== Segment start ==
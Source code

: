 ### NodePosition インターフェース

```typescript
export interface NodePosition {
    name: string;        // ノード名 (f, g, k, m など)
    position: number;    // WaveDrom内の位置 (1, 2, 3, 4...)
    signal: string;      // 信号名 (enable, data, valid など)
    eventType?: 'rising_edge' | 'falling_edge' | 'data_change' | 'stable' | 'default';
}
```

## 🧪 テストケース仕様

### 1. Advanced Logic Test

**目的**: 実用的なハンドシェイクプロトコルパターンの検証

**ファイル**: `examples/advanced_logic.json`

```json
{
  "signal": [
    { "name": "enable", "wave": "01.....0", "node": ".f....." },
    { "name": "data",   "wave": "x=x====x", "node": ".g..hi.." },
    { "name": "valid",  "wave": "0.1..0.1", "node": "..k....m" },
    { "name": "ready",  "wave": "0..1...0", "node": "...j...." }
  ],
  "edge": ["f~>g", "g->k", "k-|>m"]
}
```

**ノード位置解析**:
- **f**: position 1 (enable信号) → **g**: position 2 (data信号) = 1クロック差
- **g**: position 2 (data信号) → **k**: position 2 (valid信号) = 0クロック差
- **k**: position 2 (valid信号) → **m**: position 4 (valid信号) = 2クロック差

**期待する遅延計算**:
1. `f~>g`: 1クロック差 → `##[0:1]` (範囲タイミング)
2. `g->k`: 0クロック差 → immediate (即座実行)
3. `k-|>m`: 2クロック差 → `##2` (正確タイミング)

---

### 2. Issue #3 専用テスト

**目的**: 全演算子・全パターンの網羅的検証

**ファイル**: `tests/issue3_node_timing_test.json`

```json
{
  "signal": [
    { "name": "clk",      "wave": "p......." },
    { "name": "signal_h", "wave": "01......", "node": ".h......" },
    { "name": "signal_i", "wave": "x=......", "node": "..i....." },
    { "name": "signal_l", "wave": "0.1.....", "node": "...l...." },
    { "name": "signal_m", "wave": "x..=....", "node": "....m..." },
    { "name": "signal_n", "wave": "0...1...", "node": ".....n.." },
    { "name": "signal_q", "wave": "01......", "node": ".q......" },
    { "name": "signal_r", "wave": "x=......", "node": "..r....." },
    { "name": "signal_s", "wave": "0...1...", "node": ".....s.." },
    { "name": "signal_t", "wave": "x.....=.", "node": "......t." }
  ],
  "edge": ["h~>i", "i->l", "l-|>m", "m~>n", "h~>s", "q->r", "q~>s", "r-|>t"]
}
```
== Segment end ==
== Segment start ==
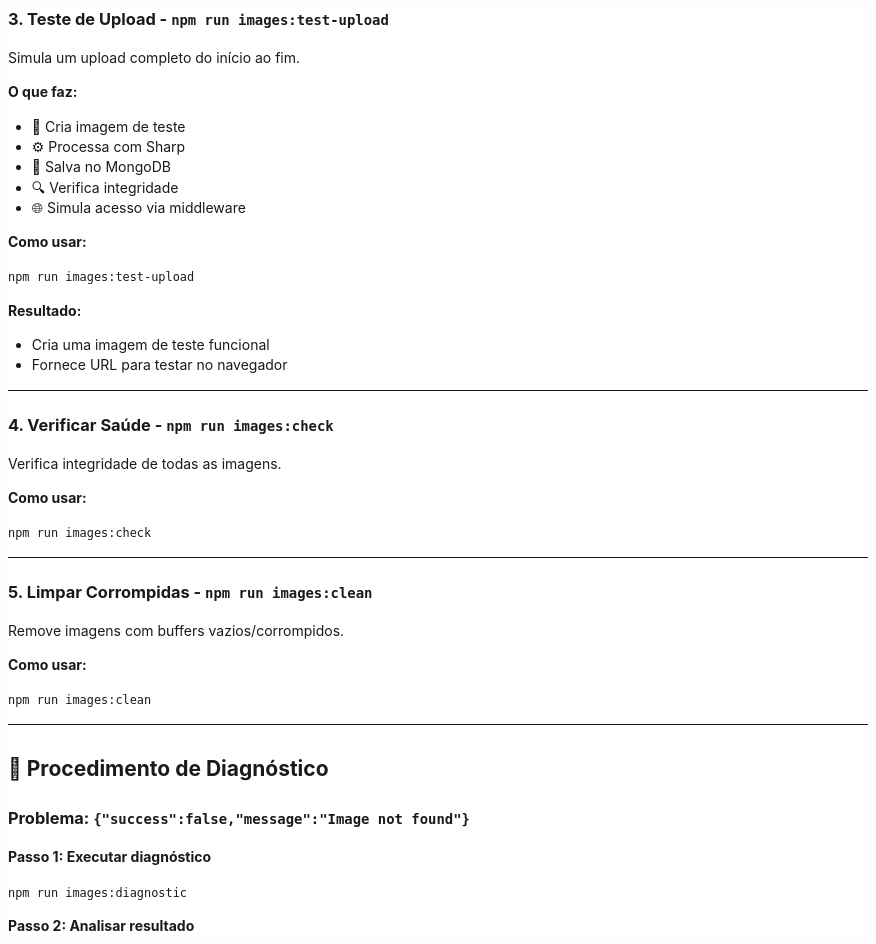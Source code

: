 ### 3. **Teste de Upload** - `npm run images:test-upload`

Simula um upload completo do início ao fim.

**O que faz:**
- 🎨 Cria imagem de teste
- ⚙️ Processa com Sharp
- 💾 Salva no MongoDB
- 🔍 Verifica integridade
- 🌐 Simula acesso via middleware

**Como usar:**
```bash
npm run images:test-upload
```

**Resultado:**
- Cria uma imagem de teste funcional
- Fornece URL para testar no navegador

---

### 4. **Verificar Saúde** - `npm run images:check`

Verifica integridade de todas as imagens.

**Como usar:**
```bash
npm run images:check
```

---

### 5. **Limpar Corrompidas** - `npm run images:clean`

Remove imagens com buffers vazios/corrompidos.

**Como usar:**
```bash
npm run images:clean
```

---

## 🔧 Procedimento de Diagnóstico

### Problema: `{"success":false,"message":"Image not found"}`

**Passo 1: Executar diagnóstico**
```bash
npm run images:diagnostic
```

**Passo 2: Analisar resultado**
== Segment end ==
▸ **Problem description**: In the lines above, spot each one that contains the word "valid信号" and copy it.

▸ **Exercise solution**:
- **g**: position 2 (data信号) → **k**: position 2 (valid信号) = 0クロック差
- **k**: position 2 (valid信号) → **m**: position 4 (valid信号) = 2クロック差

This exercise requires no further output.